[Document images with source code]

---+---

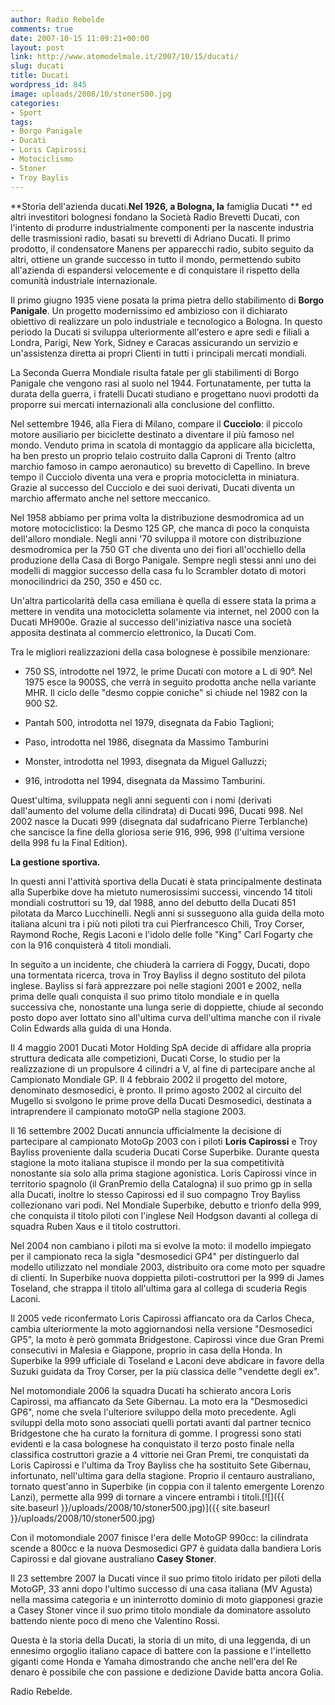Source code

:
 ```yaml
---
author: Radio Rebelde
comments: true
date: 2007-10-15 11:09:21+00:00
layout: post
link: http://www.atomodelmale.it/2007/10/15/ducati/
slug: ducati
title: Ducati
wordpress_id: 845
image: uploads/2008/10/stoner500.jpg
categories:
- Sport
tags:
- Borgo Panigale
- Ducati
- Loris Capirossi
- Motociclismo
- Stoner
- Troy Baylis
---
```


**Storia dell'azienda ducati.**Nel 1926, a Bologna, la** famiglia Ducati ** ed altri investitori bolognesi fondano la Società Radio Brevetti Ducati, con l'intento di produrre industrialmente componenti per la nascente industria delle trasmissioni radio, basati su brevetti di Adriano Ducati. Il primo prodotto, il condensatore Manens per apparecchi radio, subito seguito da altri, ottiene un grande successo in tutto il mondo, permettendo subito all'azienda di espandersi velocemente e di conquistare il rispetto della comunità industriale internazionale.

Il primo giugno 1935 viene posata la prima pietra dello stabilimento di **Borgo Panigale**. Un progetto modernissimo ed ambizioso con il dichiarato obiettivo di realizzare un polo industriale e tecnologico a Bologna. In questo periodo la Ducati si sviluppa ulteriormente all'estero e apre sedi e filiali a Londra, Parigi, New York, Sidney e Caracas assicurando un servizio e un'assistenza diretta ai propri Clienti in tutti i principali mercati mondiali.

La Seconda Guerra Mondiale risulta fatale per gli stabilimenti di Borgo Panigale che vengono rasi al suolo nel 1944. Fortunatamente, per tutta la durata della guerra, i fratelli Ducati studiano e progettano nuovi prodotti da proporre sui mercati internazionali alla conclusione del conflitto.

Nel settembre 1946, alla Fiera di Milano, compare il **Cucciolo**: il piccolo motore ausiliario per biciclette destinato a diventare il più famoso nel mondo. Venduto prima in scatola di montaggio da applicare alla bicicletta, ha ben presto un proprio telaio costruito dalla Caproni di Trento (altro marchio famoso in campo aeronautico) su brevetto di Capellino. In breve tempo il Cucciolo diventa una vera e propria motocicletta in miniatura. Grazie al successo del Cucciolo e dei suoi derivati, Ducati diventa un marchio affermato anche nel settore meccanico.

Nel 1958 abbiamo per prima volta la distribuzione desmodromica ad un motore motociclistico: la Desmo 125 GP, che manca di poco la conquista dell'alloro mondiale. Negli anni '70 sviluppa il motore con distribuzione desmodromica per la 750 GT che diventa uno dei fiori all'occhiello della produzione della Casa di Borgo Panigale. Sempre negli stessi anni uno dei modelli di maggior successo della casa fu lo Scrambler dotato di motori monocilindrici da 250, 350 e 450 cc.

Un'altra particolarità della casa emiliana è quella di essere stata la prima a mettere in vendita una motocicletta solamente via internet, nel 2000 con la Ducati MH900e. Grazie al successo dell'iniziativa nasce una società apposita destinata al commercio elettronico, la Ducati Com.

Tra le migliori realizzazioni della casa bolognese è possibile menzionare:

	
  * 750 SS, introdotte nel 1972, le prime Ducati con motore a L di 90°. Nel 1975      esce la 900SS, che verrà in seguito prodotta anche nella variante MHR. Il ciclo delle "desmo coppie coniche" si chiude nel 1982 con la 900 S2.

	
  * Pantah 500, introdotta nel 1979, disegnata da Fabio Taglioni;

	
  * Paso, introdotta nel 1986, disegnata da Massimo Tamburini

	
  * Monster, introdotta nel 1993, disegnata da Miguel Galluzzi;

	
  * 916, introdotta nel 1994, disegnata da Massimo Tamburini.

Quest'ultima, sviluppata negli anni seguenti con i nomi (derivati dall'aumento del volume della cilindrata) di Ducati 996, Ducati 998. Nel 2002 nasce la Ducati 999 (disegnata dal sudafricano Pierre Terblanche) che sancisce la fine della gloriosa serie 916, 996, 998 (l'ultima versione della 998 fu la Final Edition).

**La gestione sportiva.**

In questi anni l'attività sportiva della Ducati è stata principalmente destinata alla Superbike dove ha mietuto numerosissimi successi, vincendo 14 titoli mondiali costruttori su 19, dal 1988, anno del debutto della Ducati 851 pilotata da Marco Lucchinelli. Negli anni si susseguono alla guida della moto italiana alcuni tra i più noti piloti tra cui Pierfrancesco Chili, Troy Corser, Raymond Roche, Regis Laconi e l'idolo delle folle "King" Carl Fogarty che con la 916 conquisterà 4 titoli mondiali.

In seguito a un incidente, che chiuderà la carriera di Foggy, Ducati, dopo una tormentata ricerca, trova in Troy Bayliss il degno sostituto del pilota inglese. Bayliss si farà apprezzare poi nelle stagioni 2001 e 2002, nella prima delle quali conquista il suo primo titolo mondiale e in quella successiva che, nonostante una lunga serie di doppiette, chiude al secondo posto dopo aver lottato sino all'ultima curva dell'ultima manche con il rivale Colin Edwards alla guida di una Honda.

Il 4 maggio 2001 Ducati Motor Holding SpA decide di affidare alla propria struttura dedicata alle competizioni, Ducati Corse, lo studio per la realizzazione di un propulsore 4 cilindri a V, al fine di partecipare anche al Campionato Mondiale GP. Il 4 febbraio 2002 il progetto del motore, denominato desmosedici, è pronto. Il primo agosto 2002 al circuito del Mugello si svolgono le prime prove della Ducati Desmosedici, destinata a intraprendere il campionato motoGP nella stagione 2003.

Il 16 settembre 2002 Ducati annuncia ufficialmente la decisione di partecipare al campionato MotoGp 2003 con i piloti **Loris Capirossi** e Troy Bayliss proveniente dalla scuderia Ducati Corse Superbike. Durante questa stagione la moto italiana stupisce il mondo per la sua competitività nonostante sia solo alla prima stagione agonistica. Loris Capirossi vince in territorio spagnolo (il GranPremio della Catalogna) il suo primo gp in sella alla Ducati, inoltre lo stesso Capirossi ed il suo compagno Troy Bayliss collezionano vari podi. Nel Mondiale Superbike, debutto e trionfo della 999, che conquista il titolo piloti con l'inglese Neil Hodgson davanti al collega di squadra Ruben Xaus e il titolo costruttori.

Nel 2004 non cambiano i piloti ma si evolve la moto: il modello impiegato per il campionato reca la sigla "desmosedici GP4" per distinguerlo dal modello utilizzato nel mondiale 2003, distribuito ora come moto per squadre di clienti. In Superbike nuova doppietta piloti-costruttori per la 999 di James Toseland, che strappa il titolo all'ultima gara al collega di scuderia Regis Laconi.

Il 2005 vede riconfermato Loris Capirossi affiancato ora da Carlos Checa, cambia ulteriormente la moto aggiornandosi nella versione "Desmosedici GP5", la moto è però gommata Bridgestone. Capirossi vince due Gran Premi consecutivi in Malesia e Giappone, proprio in casa della Honda. In Superbike la 999 ufficiale di Toseland e Laconi deve abdicare in favore della Suzuki guidata da Troy Corser, per la più classica delle "vendette degli ex".

Nel motomondiale 2006 la squadra Ducati ha schierato ancora Loris Capirossi, ma affiancato da Sete Gibernau. La moto era la "Desmosedici GP6", nome che svela l'ulteriore sviluppo della moto precedente. Agli sviluppi della moto sono associati quelli portati avanti dal partner tecnico Bridgestone che ha curato la fornitura di gomme. I progressi sono stati evidenti e la casa bolognese ha conquistato il terzo posto finale nella classifica costruttori grazie a 4 vittorie nei Gran Premi, tre conquistati da Loris Capirossi e l'ultima da Troy Bayliss che ha sostituito Sete Gibernau, infortunato, nell'ultima gara della stagione. Proprio il centauro australiano, tornato quest'anno in Superbike (in coppia con il talento emergente Lorenzo Lanzi), permette alla 999 di tornare a vincere entrambi i titoli.[![]({{ site.baseurl }}/uploads/2008/10/stoner500.jpg)]({{ site.baseurl }}/uploads/2008/10/stoner500.jpg)

Con il motomondiale 2007 finisce l'era delle MotoGP 990cc: la cilindrata scende a 800cc e la nuova Desmosedici GP7 è guidata dalla bandiera Loris Capirossi e dal giovane australiano **Casey Stoner**.

Il 23 settembre 2007 la Ducati vince il suo primo titolo iridato per piloti della MotoGP, 33 anni dopo l'ultimo successo di una casa italiana (MV Agusta) nella massima categoria e un ininterrotto dominio di moto giapponesi grazie a Casey Stoner vince il suo primo titolo mondiale da dominatore assoluto battendo niente poco di meno che Valentino Rossi.

Questa è la storia della Ducati, la storia di un mito, di una leggenda, di un ennesimo orgoglio italiano capace di battere con la passione e l'intelletto giganti come Honda e Yamaha dimostrando che anche nell'era del Re denaro è possibile che con passione e dedizione Davide batta ancora Golia.

Radio Rebelde.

---+---

▶ [Task to carry out]
Copy every line exactly, from the opening line of the entries down to the line holding "Il primo giugno", and keep the pictures out.

▶ [The answer]
Source code

:
 ```yaml
---
author: Radio Rebelde
comments: true
date: 2007-10-15 11:09:21+00:00
layout: post
link: http://www.atomodelmale.it/2007/10/15/ducati/
slug: ducati
title: Ducati
wordpress_id: 845
image: uploads/2008/10/stoner500.jpg
categories:
- Sport
tags:
- Borgo Panigale
- Ducati
- Loris Capirossi
- Motociclismo
- Stoner
- Troy Baylis
---
```


**Storia dell'azienda ducati.**Nel 1926, a Bologna, la** famiglia Ducati ** ed altri investitori bolognesi fondano la Società Radio Brevetti Ducati, con l'intento di produrre industrialmente componenti per la nascente industria delle trasmissioni radio, basati su brevetti di Adriano Ducati. Il primo prodotto, il condensatore Manens per apparecchi radio, subito seguito da altri, ottiene un grande successo in tutto il mondo, permettendo subito all'azienda di espandersi velocemente e di conquistare il rispetto della comunità industriale internazionale.

Il primo giugno 1935 viene posata la prima pietra dello stabilimento di **Borgo Panigale**. Un progetto modernissimo ed ambizioso con il dichiarato obiettivo di realizzare un polo industriale e tecnologico a Bologna. In questo periodo la Ducati si sviluppa ulteriormente all'estero e apre sedi e filiali a Londra, Parigi, New York, Sidney e Caracas assicurando un servizio e un'assistenza diretta ai propri Clienti in tutti i principali mercati mondiali.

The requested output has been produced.